Prima che potessi rispondere Ren venne affiancato da un alto ragazzo biondo, che avrebbe potuto avere più o meno la sua età. Il tipo gli strinse la mano e sussurrò qualcosa di indecifrabile all’orecchio, poi mi guardò, sorrise e scappò via.
“Ehm… Hanno spostato l’aula dei mie corsi oggi… Dovrei andare all’ALA 3, ma non ho la più pallida idea di dove sia!”
Feci per guardarmi intorno e Ren rise. Lo guardai infuriata; in quel momento avevo bisogno di una mano, mentre lui se la spassava per qualcosa che era assolutamente oscuro alla mia mente, ma che probabilmente lo divertiva.
“Lo trovi divertente?” domandai avvicinandomi a lui.
“Vedi…” iniziò “il fatto è che… L’ALA 3 è andata a fuoco quindici anni fa!” concluse divertito. Spalancai gli occhi. Le cose erano due: o la responsabile in segreteria si era divertita a farmi passare per un’idiota, oppure quella donna aveva qualche problema di memoria –tipo Alzheimer o che so io- e non aveva minimamente ricordato che l’ALA 3 fosse andata a fuoco.
“PERFETTO!” gridai, lasciandomi scivolare lungo il muro. Subito dopo Ren si sedette accanto a me e iniziò a preparare una di quelle sigarette fatte in casa, che avevo imparato a chiamare “Drum”. Fu inevitabile il fatto che qualche secondo dopo l’odore dell’acqua di colonia di Ren mi raggiunse; era un misto tra il profumo che usava Jake (e che probabilmente aveva lasciato a casa) e un altro a me sconosciuto.

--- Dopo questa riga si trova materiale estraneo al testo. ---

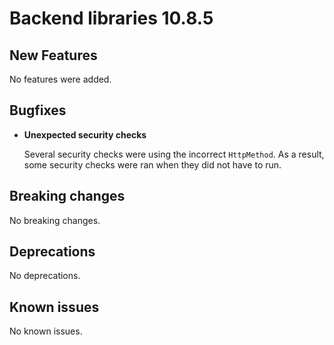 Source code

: # Backend libraries 10.8.5

## New Features

No features were added.

## Bugfixes

* **Unexpected security checks**

  Several security checks were using the incorrect `HttpMethod`. As a result, some security checks were ran when they
  did not have to run.

## Breaking changes

No breaking changes.

## Deprecations

No deprecations.

## Known issues

No known issues.
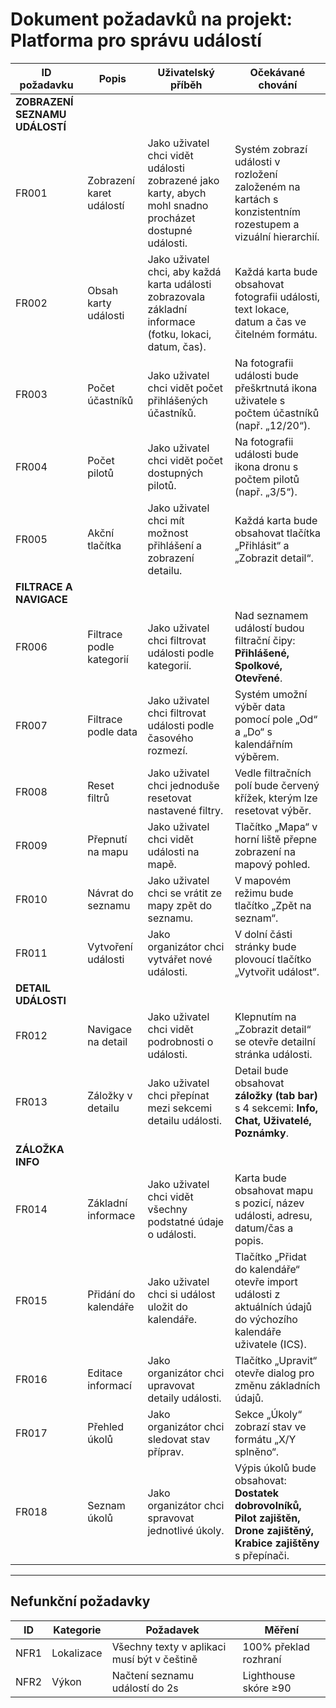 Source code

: # Dokument požadavků na projekt: Platforma pro správu událostí

| ID požadavku | Popis | Uživatelský příběh | Očekávané chování |
|--------------|-------|--------------------|-------------------|
| **ZOBRAZENÍ SEZNAMU UDÁLOSTÍ** |
| FR001 | Zobrazení karet událostí | Jako uživatel chci vidět události zobrazené jako karty, abych mohl snadno procházet dostupné události. | Systém zobrazí události v rozložení založeném na kartách s konzistentním rozestupem a vizuální hierarchií. |
| FR002 | Obsah karty události | Jako uživatel chci, aby každá karta události zobrazovala základní informace (fotku, lokaci, datum, čas). | Každá karta bude obsahovat fotografii události, text lokace, datum a čas ve čitelném formátu. |
| FR003 | Počet účastníků | Jako uživatel chci vidět počet přihlášených účastníků. | Na fotografii události bude přeškrtnutá ikona uživatele s počtem účastníků (např. „12/20“). |
| FR004 | Počet pilotů | Jako uživatel chci vidět počet dostupných pilotů. | Na fotografii události bude ikona dronu s počtem pilotů (např. „3/5“). |
| FR005 | Akční tlačítka | Jako uživatel chci mít možnost přihlášení a zobrazení detailu. | Každá karta bude obsahovat tlačítka „Přihlásit“ a „Zobrazit detail“. |
| **FILTRACE A NAVIGACE** |
| FR006 | Filtrace podle kategorií | Jako uživatel chci filtrovat události podle kategorií. | Nad seznamem událostí budou filtrační čipy: **Přihlášené, Spolkové, Otevřené**. |
| FR007 | Filtrace podle data | Jako uživatel chci filtrovat události podle časového rozmezí. | Systém umožní výběr data pomocí pole „Od“ a „Do“ s kalendářním výběrem. |
| FR008 | Reset filtrů | Jako uživatel chci jednoduše resetovat nastavené filtry. | Vedle filtračních polí bude červený křížek, kterým lze resetovat výběr. |
| FR009 | Přepnutí na mapu | Jako uživatel chci vidět události na mapě. | Tlačítko „Mapa“ v horní liště přepne zobrazení na mapový pohled. |
| FR010 | Návrat do seznamu | Jako uživatel chci se vrátit ze mapy zpět do seznamu. | V mapovém režimu bude tlačítko „Zpět na seznam“. |
| FR011 | Vytvoření události | Jako organizátor chci vytvářet nové události. | V dolní části stránky bude plovoucí tlačítko „Vytvořit událost“. |
| **DETAIL UDÁLOSTI** |
| FR012 | Navigace na detail | Jako uživatel chci vidět podrobnosti o události. | Klepnutím na „Zobrazit detail“ se otevře detailní stránka události. |
| FR013 | Záložky v detailu | Jako uživatel chci přepínat mezi sekcemi detailu události. | Detail bude obsahovat **záložky (tab bar)** s 4 sekcemi: **Info, Chat, Uživatelé, Poznámky**. |
| **ZÁLOŽKA INFO** |
| FR014 | Základní informace | Jako uživatel chci vidět všechny podstatné údaje o události. | Karta bude obsahovat mapu s pozicí, název události, adresu, datum/čas a popis. |
| FR015 | Přidání do kalendáře | Jako uživatel chci si událost uložit do kalendáře. | Tlačítko „Přidat do kalendáře“ otevře import události z aktuálních údajů do výchozího kalendáře uživatele (ICS). |
| FR016 | Editace informací | Jako organizátor chci upravovat detaily události. | Tlačítko „Upravit“ otevře dialog pro změnu základních údajů. |
| FR017 | Přehled úkolů | Jako organizátor chci sledovat stav příprav. | Sekce „Úkoly“ zobrazí stav ve formátu „X/Y splněno“. |
| FR018 | Seznam úkolů | Jako organizátor chci spravovat jednotlivé úkoly. | Výpis úkolů bude obsahovat: **Dostatek dobrovolníků, Pilot zajištěn, Drone zajištěný, Krabice zajištěny** s přepínači. |

---

## **Nefunkční požadavky**

| ID | Kategorie | Požadavek | Měření |
|----|-----------|-----------|--------|
| NFR1 | Lokalizace | Všechny texty v aplikaci musí být v češtině | 100% překlad rozhraní |
| NFR2 | Výkon | Načtení seznamu událostí do 2s | Lighthouse skóre ≥90 |
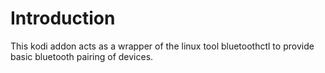 # Introduction
This kodi addon acts as a wrapper of the linux tool bluetoothctl to provide basic bluetooth pairing of devices.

Sorrisi involontariamente pensando a mio fratello e, pochi secondi dopo, il profumo di Ren venne accavallato dall’odore forte e amaro del tabacco che aveva fra le mani.
Un venticello tenue entrava dalla finestra lasciata aperta di fronte a noi e gli scompigliava il ciuffo corvino perfettamente tenuto a posto. Qualche fiocco di neve cominciava già a scendere e ricopriva le impronte dei passanti formatesi sull’asfalto. Ormai i corridoi erano vuoti e io e Ren eravamo le uniche persone in giro nel raggio di qualche metro.
“Se vuoi ti accompagno… Ovunque tu debba andare…” disse prima di iniziare a leccare una parte della sigaretta fatta in casa.
“Ehm… Ok, grazie” risposi insicura. Entrambi ci alzammo e ci incamminammo verso la sua aula, una volta arrivati lì avremmo chiesto informazioni. Mentre camminavamo in silenzio il mio cellulare squillò dalla tasca anteriore della tracolla. Questo produsse un suono stridulo e secco, prima che aprissi la tasca della borsa e lo presi. La casella dei messaggi “non letti” segnalava di averne uno al suo interno. Maneggiai l’aggeggio con la mia poca esperienza –come mio solito- e lessi ciò che questo conteneva.
Stasera andiamo Cilantro Cafe… Passo a prenderti alle 9… E vestiti in maniera decente! xx
Il messaggio era da parte di Kate, come avevo immaginato. Sbuffai dopo aver finito di leggere e tornai a guardare avanti, tenendo il cellulare in mano.
“Chi ti scrive?” chiese Ren cercando di intrattenermi.
“Kate, una mia amica… Vuole che stasera vada con lei e gli altri dipendenti al Cilantro Cafe… Sai, quello sulla Piccadilly!”
Ren annuì e abbassò lo sguardo. Pochi secondi dopo arrivammo davanti alla porta dell’aula magna, nella quale Ren avrebbe tenuto la sua lezione di diritto penale.
Vidi Ren parlare con il suo professore per qualche minuto, mentre io aspettavo sul ciglio della porta.
L’aula magna era popolata da parecchia gente, per lo più da ragazzi. Molti dei quali erano impegnati a parlare fra di loro. Qualche posto vuoto era sparso sulle gradinate e poco dopo vidi il ragazzo con cui Ren aveva parlato poco prima seduto accanto ad un seggiolino vuoto, che probabilmente stava tenendo per il suo amico. Ren tornò da me prima di quanto pensassi, e mi guardò con aria disinvolta.
“Spiacente, il prof. non sa dove si terranno i corsi di arte, oggi…”
Annuii dispiaciuta e lo salutai con un gesto della mano, prima di incamminarmi di nuovo verso i corridoi. Ormai avevo perso un’ora di lezione e se non avessi trovato nessuno avrei dovuto rinunciare ai miei corsi per quella giornata.
Alcuni raggi del sole pallidi e deboli entravano dalle grosse finestre poste ad intervalli su una parete del corridoio. Alcuni si riflettevano sul mio volto e lo facevano più pallido di quanto sembrasse.
Continuai a camminare, fino ad arrivare all’enorme portone in legno dell’università; lo aprii ed uscì nel cortile, dove aveva già iniziato a nevicare pesantemente. Mi sedetti su una panchina e ci rimasi per un bel po’ di tempo, mezza riparata da un albero e mezza esposta agli enormi fiocchi di neve.